But Adam had been refreshed by his long rest, and with his habitual impatience
of mere passivity, he was eager to begin the new day and subdue sadness by his
strong will and strong arm. The white mist lay in the valley; it was going to be a
bright warm day, and he would start to work again when he had had his
breakfast.
"There's nothing but what's bearable as long as a man can work," he said to
himself; "the natur o' things doesn't change, though it seems as if one's own life
was nothing but change.
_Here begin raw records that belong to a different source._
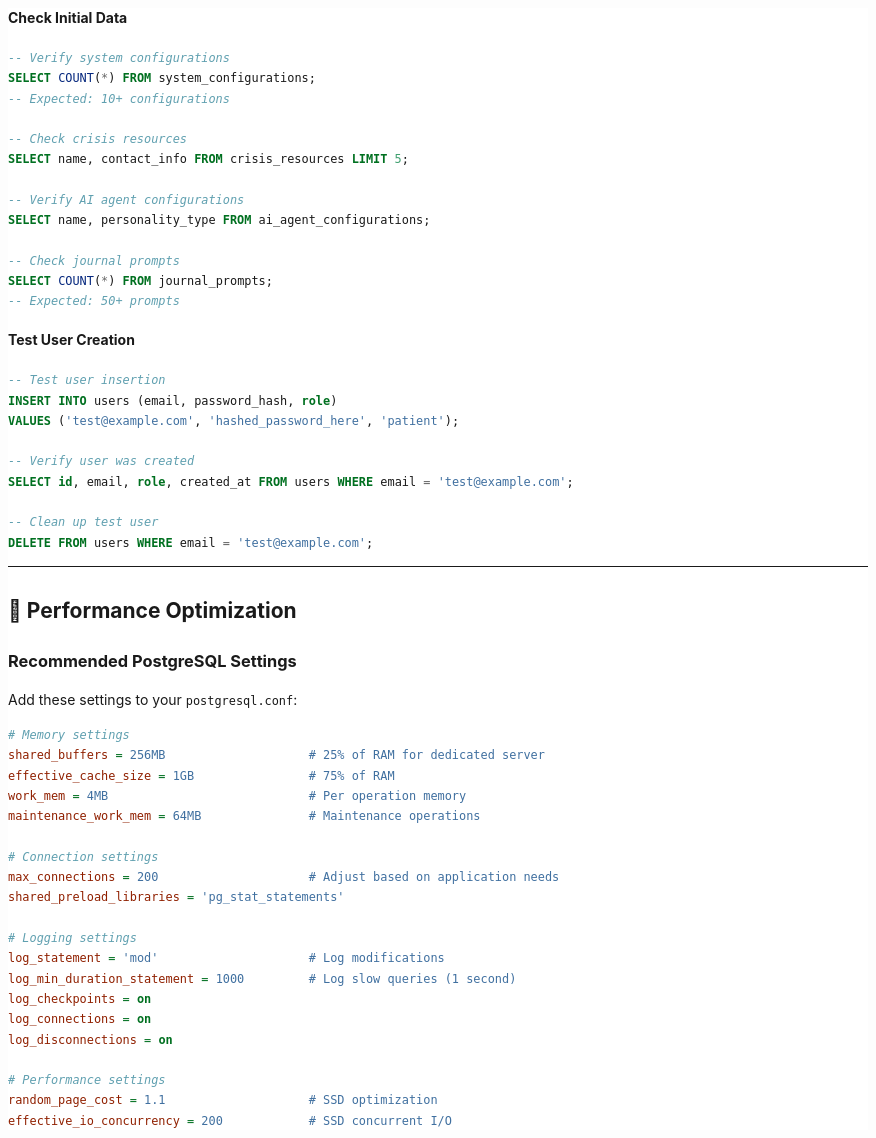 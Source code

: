 #### **Check Initial Data**
```sql
-- Verify system configurations
SELECT COUNT(*) FROM system_configurations;
-- Expected: 10+ configurations

-- Check crisis resources
SELECT name, contact_info FROM crisis_resources LIMIT 5;

-- Verify AI agent configurations
SELECT name, personality_type FROM ai_agent_configurations;

-- Check journal prompts
SELECT COUNT(*) FROM journal_prompts;
-- Expected: 50+ prompts
```

#### **Test User Creation**
```sql
-- Test user insertion
INSERT INTO users (email, password_hash, role) 
VALUES ('test@example.com', 'hashed_password_here', 'patient');

-- Verify user was created
SELECT id, email, role, created_at FROM users WHERE email = 'test@example.com';

-- Clean up test user
DELETE FROM users WHERE email = 'test@example.com';
```

---

## 🚀 Performance Optimization

### **Recommended PostgreSQL Settings**

Add these settings to your `postgresql.conf`:

```ini
# Memory settings
shared_buffers = 256MB                    # 25% of RAM for dedicated server
effective_cache_size = 1GB                # 75% of RAM
work_mem = 4MB                            # Per operation memory
maintenance_work_mem = 64MB               # Maintenance operations

# Connection settings
max_connections = 200                     # Adjust based on application needs
shared_preload_libraries = 'pg_stat_statements'

# Logging settings
log_statement = 'mod'                     # Log modifications
log_min_duration_statement = 1000         # Log slow queries (1 second)
log_checkpoints = on
log_connections = on
log_disconnections = on

# Performance settings
random_page_cost = 1.1                    # SSD optimization
effective_io_concurrency = 200            # SSD concurrent I/O
```
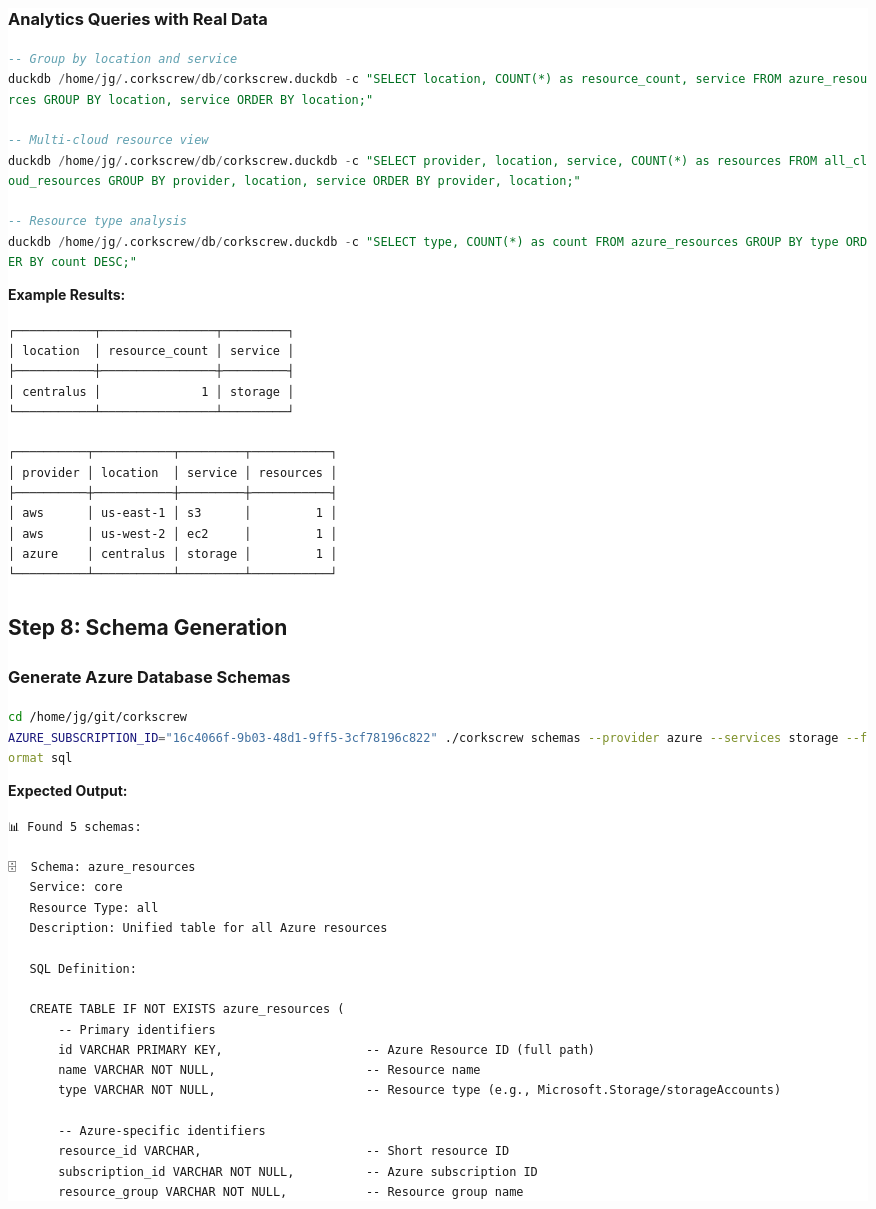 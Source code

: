 ### Analytics Queries with Real Data
```sql
-- Group by location and service
duckdb /home/jg/.corkscrew/db/corkscrew.duckdb -c "SELECT location, COUNT(*) as resource_count, service FROM azure_resources GROUP BY location, service ORDER BY location;"

-- Multi-cloud resource view  
duckdb /home/jg/.corkscrew/db/corkscrew.duckdb -c "SELECT provider, location, service, COUNT(*) as resources FROM all_cloud_resources GROUP BY provider, location, service ORDER BY provider, location;"

-- Resource type analysis
duckdb /home/jg/.corkscrew/db/corkscrew.duckdb -c "SELECT type, COUNT(*) as count FROM azure_resources GROUP BY type ORDER BY count DESC;"
```

**Example Results:**
```
┌───────────┬────────────────┬─────────┐
│ location  │ resource_count │ service │
├───────────┼────────────────┼─────────┤
│ centralus │              1 │ storage │
└───────────┴────────────────┴─────────┘

┌──────────┬───────────┬─────────┬───────────┐
│ provider │ location  │ service │ resources │
├──────────┼───────────┼─────────┼───────────┤
│ aws      │ us-east-1 │ s3      │         1 │
│ aws      │ us-west-2 │ ec2     │         1 │
│ azure    │ centralus │ storage │         1 │
└──────────┴───────────┴─────────┴───────────┘
```

## Step 8: Schema Generation

### Generate Azure Database Schemas
```bash
cd /home/jg/git/corkscrew
AZURE_SUBSCRIPTION_ID="16c4066f-9b03-48d1-9ff5-3cf78196c822" ./corkscrew schemas --provider azure --services storage --format sql
```

**Expected Output:**
```
📊 Found 5 schemas:

🗄️  Schema: azure_resources
   Service: core
   Resource Type: all
   Description: Unified table for all Azure resources

   SQL Definition:
   
   CREATE TABLE IF NOT EXISTS azure_resources (
       -- Primary identifiers
       id VARCHAR PRIMARY KEY,                    -- Azure Resource ID (full path)
       name VARCHAR NOT NULL,                     -- Resource name
       type VARCHAR NOT NULL,                     -- Resource type (e.g., Microsoft.Storage/storageAccounts)
       
       -- Azure-specific identifiers
       resource_id VARCHAR,                       -- Short resource ID
       subscription_id VARCHAR NOT NULL,          -- Azure subscription ID
       resource_group VARCHAR NOT NULL,           -- Resource group name
```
The square o' four is sixteen, and you must lengthen
your lever in proportion to your weight, is as true when a man's miserable as
when he's happy; and the best o' working is, it gives you a grip hold o' things
outside your own lot."
As he dashed the cold water over his head and face, he felt completely himself
again, and with his black eyes as keen as ever and his thick black hair all
glistening with the fresh moisture, he went into the workshop to look out the wood
for his father's coffin, intending that he and Seth should carry it with them to
Jonathan Burge's and have the coffin made by one of the workmen there, so that
his mother might not see and hear the sad task going forward at home.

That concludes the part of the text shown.